Copfermann semble prôner le remplacement du théâtre populaire par le théâtre politique et suggère de laisser le « théâtre populaire » à ceux qui refusent de faire un théâtre politique explicitement tourné vers l’action politique, et plus exactement vers l’action politique révolutionnaire. Pourtant, du début du XXe siècle aux années 1960 au moins, de nombreux artistes (Brecht étant l’exemple le plus évident) méritent, et parfois revendiquent (Boal) tout à la fois les qualificatifs « populaire » et « politique. » Il semblerait en définitive que l'expression « théâtre populaire » rejoue en elle-même peu ou prou la grande dualité entre les deux acceptions de l'expression théâtre politique que nous évoquions dans l’introduction.

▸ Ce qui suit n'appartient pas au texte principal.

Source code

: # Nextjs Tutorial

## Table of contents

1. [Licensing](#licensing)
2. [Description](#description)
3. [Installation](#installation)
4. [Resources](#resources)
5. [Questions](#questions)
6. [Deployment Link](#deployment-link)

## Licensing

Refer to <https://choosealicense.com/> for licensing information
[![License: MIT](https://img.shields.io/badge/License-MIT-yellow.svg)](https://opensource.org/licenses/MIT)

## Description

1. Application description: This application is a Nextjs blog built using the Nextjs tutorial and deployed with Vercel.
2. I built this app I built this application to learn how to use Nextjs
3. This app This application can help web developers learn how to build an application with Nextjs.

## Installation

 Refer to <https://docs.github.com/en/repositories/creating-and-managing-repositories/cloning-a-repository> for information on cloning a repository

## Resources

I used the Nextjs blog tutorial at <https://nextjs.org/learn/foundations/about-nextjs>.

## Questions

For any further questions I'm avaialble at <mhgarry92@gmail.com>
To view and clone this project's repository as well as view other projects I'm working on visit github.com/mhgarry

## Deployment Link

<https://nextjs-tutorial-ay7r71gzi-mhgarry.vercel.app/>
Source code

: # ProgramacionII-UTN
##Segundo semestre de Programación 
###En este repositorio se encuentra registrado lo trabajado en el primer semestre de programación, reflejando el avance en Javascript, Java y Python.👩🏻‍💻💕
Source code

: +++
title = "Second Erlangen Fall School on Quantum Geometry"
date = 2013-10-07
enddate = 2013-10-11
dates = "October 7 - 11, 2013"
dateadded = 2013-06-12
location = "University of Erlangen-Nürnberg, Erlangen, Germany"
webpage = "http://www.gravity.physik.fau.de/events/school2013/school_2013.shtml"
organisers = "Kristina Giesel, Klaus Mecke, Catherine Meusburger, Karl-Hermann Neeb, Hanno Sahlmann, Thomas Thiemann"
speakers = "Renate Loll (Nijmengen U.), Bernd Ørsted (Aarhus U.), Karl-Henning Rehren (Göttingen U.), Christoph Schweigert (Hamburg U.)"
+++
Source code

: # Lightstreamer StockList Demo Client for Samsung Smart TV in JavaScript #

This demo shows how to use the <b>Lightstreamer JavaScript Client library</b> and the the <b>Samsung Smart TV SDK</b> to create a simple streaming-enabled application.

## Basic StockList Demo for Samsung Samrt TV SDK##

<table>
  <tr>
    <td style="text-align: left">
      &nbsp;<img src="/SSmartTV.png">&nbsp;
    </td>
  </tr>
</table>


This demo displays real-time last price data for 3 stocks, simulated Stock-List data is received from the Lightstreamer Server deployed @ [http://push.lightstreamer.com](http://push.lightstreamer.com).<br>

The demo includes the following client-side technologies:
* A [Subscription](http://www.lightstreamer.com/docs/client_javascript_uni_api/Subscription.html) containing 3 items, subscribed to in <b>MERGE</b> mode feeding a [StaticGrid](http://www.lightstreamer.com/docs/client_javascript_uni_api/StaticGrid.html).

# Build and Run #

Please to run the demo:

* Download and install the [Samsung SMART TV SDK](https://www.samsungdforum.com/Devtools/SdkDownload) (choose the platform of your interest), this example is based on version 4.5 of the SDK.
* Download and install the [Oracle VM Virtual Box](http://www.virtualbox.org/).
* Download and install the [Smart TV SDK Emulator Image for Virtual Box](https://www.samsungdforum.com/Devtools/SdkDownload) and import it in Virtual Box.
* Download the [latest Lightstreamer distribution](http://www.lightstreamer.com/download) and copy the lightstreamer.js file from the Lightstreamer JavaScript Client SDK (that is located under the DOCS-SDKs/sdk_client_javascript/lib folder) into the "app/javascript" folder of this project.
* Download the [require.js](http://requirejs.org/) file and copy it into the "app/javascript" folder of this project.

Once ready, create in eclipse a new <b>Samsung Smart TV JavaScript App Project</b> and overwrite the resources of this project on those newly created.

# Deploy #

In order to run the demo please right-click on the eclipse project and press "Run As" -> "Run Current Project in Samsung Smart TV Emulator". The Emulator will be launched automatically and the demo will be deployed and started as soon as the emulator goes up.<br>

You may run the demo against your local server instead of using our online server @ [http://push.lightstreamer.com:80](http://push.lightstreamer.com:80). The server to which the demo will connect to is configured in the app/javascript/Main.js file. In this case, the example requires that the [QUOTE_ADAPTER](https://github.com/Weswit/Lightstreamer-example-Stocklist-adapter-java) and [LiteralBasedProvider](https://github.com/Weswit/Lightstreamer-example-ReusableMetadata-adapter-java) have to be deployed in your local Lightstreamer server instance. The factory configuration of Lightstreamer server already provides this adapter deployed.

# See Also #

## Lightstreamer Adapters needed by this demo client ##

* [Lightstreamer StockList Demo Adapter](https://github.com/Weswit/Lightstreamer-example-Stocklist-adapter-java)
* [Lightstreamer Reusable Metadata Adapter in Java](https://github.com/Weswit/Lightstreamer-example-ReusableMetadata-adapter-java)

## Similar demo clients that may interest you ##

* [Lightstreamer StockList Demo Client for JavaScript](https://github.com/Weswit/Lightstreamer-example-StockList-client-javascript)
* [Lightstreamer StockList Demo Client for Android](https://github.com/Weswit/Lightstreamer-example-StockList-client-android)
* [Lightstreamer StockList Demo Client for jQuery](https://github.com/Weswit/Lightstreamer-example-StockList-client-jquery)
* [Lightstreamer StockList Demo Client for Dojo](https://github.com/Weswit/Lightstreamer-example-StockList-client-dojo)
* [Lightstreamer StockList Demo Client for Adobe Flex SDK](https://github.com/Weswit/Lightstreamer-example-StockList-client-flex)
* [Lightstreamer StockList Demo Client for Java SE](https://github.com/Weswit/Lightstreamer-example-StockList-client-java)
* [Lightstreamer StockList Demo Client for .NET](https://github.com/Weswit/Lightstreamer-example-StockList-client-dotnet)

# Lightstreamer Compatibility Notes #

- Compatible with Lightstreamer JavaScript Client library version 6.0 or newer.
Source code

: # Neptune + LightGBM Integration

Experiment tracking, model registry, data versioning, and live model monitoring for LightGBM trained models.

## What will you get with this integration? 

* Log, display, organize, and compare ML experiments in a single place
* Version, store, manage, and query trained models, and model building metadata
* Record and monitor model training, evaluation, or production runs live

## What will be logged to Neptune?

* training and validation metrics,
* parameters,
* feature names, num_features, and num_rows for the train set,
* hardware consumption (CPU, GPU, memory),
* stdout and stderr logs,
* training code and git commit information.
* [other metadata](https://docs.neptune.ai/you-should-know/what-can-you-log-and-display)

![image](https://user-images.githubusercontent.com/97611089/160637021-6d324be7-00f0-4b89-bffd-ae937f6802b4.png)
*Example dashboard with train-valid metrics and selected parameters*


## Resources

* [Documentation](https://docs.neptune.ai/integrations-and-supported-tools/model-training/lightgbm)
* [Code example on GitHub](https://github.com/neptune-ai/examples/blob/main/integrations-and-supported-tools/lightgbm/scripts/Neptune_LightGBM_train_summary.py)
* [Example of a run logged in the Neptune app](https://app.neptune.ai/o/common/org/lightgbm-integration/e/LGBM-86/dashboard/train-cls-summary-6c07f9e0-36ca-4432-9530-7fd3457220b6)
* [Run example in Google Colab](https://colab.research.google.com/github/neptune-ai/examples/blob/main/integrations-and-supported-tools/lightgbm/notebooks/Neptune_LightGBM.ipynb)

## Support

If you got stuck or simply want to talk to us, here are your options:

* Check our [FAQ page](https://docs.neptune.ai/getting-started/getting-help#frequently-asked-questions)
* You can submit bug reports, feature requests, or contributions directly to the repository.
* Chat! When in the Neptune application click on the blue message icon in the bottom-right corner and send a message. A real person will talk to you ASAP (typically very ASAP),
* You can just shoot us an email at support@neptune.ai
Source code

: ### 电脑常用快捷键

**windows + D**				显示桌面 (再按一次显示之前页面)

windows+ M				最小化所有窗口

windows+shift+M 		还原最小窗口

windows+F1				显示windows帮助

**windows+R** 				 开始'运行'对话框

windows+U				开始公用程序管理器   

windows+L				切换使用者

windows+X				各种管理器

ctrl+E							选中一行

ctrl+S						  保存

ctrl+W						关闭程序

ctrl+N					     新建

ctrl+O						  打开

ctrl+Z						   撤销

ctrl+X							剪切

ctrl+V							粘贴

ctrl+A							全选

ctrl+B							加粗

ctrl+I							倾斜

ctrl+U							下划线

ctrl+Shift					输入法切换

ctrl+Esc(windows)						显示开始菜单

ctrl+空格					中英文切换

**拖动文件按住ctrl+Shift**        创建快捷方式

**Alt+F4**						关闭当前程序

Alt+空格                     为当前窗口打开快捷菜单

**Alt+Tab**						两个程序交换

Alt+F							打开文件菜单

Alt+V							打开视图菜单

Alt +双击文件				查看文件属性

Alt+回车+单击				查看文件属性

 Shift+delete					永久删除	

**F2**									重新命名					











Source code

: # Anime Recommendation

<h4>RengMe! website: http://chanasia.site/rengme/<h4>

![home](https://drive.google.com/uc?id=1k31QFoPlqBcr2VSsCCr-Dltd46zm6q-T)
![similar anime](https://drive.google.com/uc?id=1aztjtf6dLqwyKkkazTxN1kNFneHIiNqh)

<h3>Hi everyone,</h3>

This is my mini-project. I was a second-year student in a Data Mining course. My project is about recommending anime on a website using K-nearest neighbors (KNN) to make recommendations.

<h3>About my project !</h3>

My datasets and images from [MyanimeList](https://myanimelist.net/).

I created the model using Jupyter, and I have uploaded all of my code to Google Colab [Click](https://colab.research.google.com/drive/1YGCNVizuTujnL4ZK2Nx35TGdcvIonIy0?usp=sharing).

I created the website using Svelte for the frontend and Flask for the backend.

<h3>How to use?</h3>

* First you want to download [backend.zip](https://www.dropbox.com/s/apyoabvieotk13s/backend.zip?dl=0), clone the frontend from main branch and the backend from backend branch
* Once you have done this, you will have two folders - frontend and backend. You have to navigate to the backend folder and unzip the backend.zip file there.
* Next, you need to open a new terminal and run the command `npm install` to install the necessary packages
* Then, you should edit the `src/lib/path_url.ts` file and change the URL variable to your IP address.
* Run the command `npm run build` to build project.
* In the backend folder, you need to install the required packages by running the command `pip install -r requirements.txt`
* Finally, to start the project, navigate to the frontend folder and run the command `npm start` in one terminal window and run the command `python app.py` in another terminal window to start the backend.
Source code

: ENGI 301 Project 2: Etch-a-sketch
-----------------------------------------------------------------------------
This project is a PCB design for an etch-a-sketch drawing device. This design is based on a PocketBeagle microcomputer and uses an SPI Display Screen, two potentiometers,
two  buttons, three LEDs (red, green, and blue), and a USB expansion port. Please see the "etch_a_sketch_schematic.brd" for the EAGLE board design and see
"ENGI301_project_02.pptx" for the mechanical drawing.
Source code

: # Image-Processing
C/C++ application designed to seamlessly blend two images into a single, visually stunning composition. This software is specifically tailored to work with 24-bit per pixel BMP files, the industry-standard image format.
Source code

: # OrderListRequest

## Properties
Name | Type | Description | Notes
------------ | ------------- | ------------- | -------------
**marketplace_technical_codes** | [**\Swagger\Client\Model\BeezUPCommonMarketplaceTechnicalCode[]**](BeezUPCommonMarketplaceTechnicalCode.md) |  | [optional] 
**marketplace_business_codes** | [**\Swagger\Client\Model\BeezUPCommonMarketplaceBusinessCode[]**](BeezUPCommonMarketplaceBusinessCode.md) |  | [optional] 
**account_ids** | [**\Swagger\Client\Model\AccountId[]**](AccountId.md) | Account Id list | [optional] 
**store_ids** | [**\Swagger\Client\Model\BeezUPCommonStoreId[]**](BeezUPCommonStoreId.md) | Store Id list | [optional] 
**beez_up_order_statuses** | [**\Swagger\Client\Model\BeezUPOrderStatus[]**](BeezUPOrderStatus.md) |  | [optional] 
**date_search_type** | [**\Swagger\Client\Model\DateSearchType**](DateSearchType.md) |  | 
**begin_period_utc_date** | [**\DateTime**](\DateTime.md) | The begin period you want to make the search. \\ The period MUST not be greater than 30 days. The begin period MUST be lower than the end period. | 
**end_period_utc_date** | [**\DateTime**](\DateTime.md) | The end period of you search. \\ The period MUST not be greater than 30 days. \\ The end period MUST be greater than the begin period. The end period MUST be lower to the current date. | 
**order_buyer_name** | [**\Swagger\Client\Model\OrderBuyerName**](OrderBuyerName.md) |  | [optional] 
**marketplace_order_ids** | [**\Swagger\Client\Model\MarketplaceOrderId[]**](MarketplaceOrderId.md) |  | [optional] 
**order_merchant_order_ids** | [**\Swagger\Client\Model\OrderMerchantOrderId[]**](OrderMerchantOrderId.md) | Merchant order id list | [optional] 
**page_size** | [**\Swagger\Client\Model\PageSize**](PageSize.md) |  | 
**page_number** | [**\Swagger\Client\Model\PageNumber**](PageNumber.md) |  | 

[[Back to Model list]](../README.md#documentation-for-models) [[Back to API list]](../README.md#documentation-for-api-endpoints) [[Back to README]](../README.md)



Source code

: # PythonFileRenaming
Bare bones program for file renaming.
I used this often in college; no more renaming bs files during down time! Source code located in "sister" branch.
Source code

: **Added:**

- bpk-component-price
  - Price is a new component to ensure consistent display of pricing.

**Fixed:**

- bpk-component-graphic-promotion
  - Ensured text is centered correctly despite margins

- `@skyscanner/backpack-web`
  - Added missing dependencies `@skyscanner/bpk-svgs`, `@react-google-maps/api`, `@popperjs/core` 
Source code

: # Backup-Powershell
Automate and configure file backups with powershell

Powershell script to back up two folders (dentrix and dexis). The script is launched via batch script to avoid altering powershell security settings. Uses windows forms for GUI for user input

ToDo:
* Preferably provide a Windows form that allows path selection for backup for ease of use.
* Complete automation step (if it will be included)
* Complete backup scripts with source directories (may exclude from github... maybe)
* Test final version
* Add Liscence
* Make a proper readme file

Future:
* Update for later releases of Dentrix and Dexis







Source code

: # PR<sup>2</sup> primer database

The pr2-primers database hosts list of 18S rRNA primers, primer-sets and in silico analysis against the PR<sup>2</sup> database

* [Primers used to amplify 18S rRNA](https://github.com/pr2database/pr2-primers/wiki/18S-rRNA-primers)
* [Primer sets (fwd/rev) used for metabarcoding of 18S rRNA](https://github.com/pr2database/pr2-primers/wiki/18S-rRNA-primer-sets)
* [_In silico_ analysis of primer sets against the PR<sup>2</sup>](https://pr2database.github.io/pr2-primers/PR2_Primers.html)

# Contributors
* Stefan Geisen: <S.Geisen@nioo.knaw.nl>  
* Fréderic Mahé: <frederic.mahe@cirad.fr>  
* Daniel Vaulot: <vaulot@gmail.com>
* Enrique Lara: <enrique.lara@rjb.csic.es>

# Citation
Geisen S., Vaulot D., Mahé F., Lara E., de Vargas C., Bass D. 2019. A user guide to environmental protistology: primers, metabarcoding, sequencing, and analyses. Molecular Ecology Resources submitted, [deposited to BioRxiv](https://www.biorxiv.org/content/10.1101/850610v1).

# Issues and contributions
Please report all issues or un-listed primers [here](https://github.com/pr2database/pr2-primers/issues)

Et de fait, son évolution historique voit s'affronter deux conceptions divergentes de ce que doivent être les missions d’un théâtre populaire, elles-mêmes découlant de deux des acceptions du mot « peuple » précédemment évoquées : d’une part, le peuple réduit aux catégories populaires dotées d’une conscience de classe et en lutte contre la bourgeoisie, et d’autre part, le peuple entendu comme l’ensemble des catégories sociales du pays, dans une définition fondée sur l’idée d’une appartenance commune non pas sociale mais nationale – avec toutes les questions que pose ce dernier adjectif. Nous allons nous attacher à présent à cette lignée de théâtre populaire œcuménique qui veut faire un théâtre pour l’ensemble du peuple.

Notes
775.

Pottecher, op. cit., p. 30.

776.

Lettre à d'Alembert, Jean-Jacques Rousseau, édition établie et présentée par M. Buffat, Flammarion Dossier, 2003, p. 182.

777.

Louis Lumet a fondé le Théâtre Civique à Paris en 1893. Ce théâtre monte en 1900 le Danton de Romain Rolland.

778.

Sans plus développer ce clivage historique, insistons sur le fait que l’alternative entre théâtre en milieu rural et théâtre en milieu urbain se pose avant tout en termes de cible. Le théâtre en milieu rural s’adresse aux paysans tandis que les théâtres populaires parisiens visent logiquement le public ouvrier, et il ne faut pas voir dans la distinction de ces deux publics populaires une opposition de classe, dans les deux cas il s’agit de la classe laborieuse. Si distinction il y a entre le théâtre populaire en milieux urbain et rural, c’est afin de mieux cibler les spécificités de chaque public, lesquelles sont fonction des conditions d’existence propres à ces deux mondes. Les statistiques nationales font apparaître que l’électorat paysan, plus isolé, est sensiblement plus conservateur que l’électorat ouvrier, le travail en usine favorisant l’émergence d’un sentiment d’appartenance collective. Toutefois, ces données doivent être plus que nuancées car une observation de détail fait apparaître de très fortes variables régionales. Ainsi dans des zones à forte tradition catholique (l’Alsace) les ouvriers votent de manière conservatrice tandis que dans d’autres régions à forte tradition républicaine les paysans sont conduits à voter en masse pour le parti communiste. Hervé Le Bras, Les trois France, Paris, éditions Odile Jacob, 1995.

779.

La formule est de Camille de Sainte Croix.

780.

Maurice Pottecher, Le théâtre du peuple, renaissance et destinée du Théâtre populaire, Maurice Pottecher, Paris, Ollendorf, 1899. Cité in Chantal Meyer-Plantureux, Théâtre populaire, enjeux politique, op .cit., p. 29.

781.

Emile Copfermann, Le théâtre populaire, pourquoi ?, op. cit. p. 116.

782.

Romain Rolland. Cité in Préface à Le théâtre du peuple, Chantal Meyer-Plantureux, éditions Complexes, 2003, p. 15.

783.

Emile Copfermann, Le théâtre populaire, pourquoi ?, Cahiers Libres 69, Paris, Maspero, 1965, p. 53.